**INSTRUCTIONS TO FOLLOW:**
Whenever a line in this data holds the word "subsection", report that line in full.

**RECORDS:**
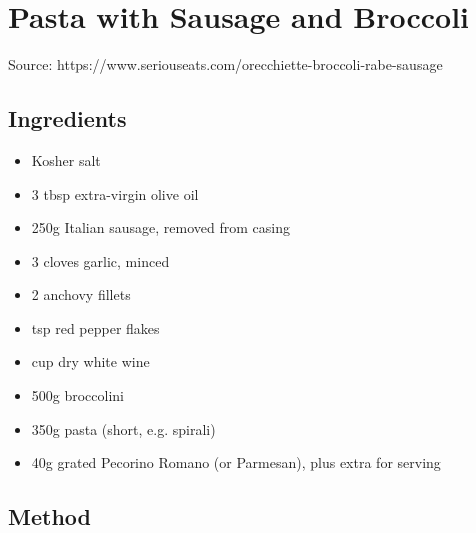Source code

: \section{Pasta with Sausage and Broccoli}

  
Source: https://www.seriouseats.com/orecchiette-broccoli-rabe-sausage
  
\subsection{Ingredients}
  
\begin{itemize}
  \item Kosher salt
  \item 3 tbsp extra-virgin olive oil
  \item 250g Italian sausage, removed from casing
  \item 3 cloves garlic, minced
  \item 2 anchovy fillets
  \item {} tsp red pepper flakes
  \item {} cup dry white wine
  \item 500g broccolini
  \item 350g pasta (short, e.g. spirali)
  \item 40g grated Pecorino Romano (or Parmesan), plus extra for serving
\end{itemize}

\subsection{Method}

**RESPONSE:**
\subsection{Ingredients}
\subsection{Method}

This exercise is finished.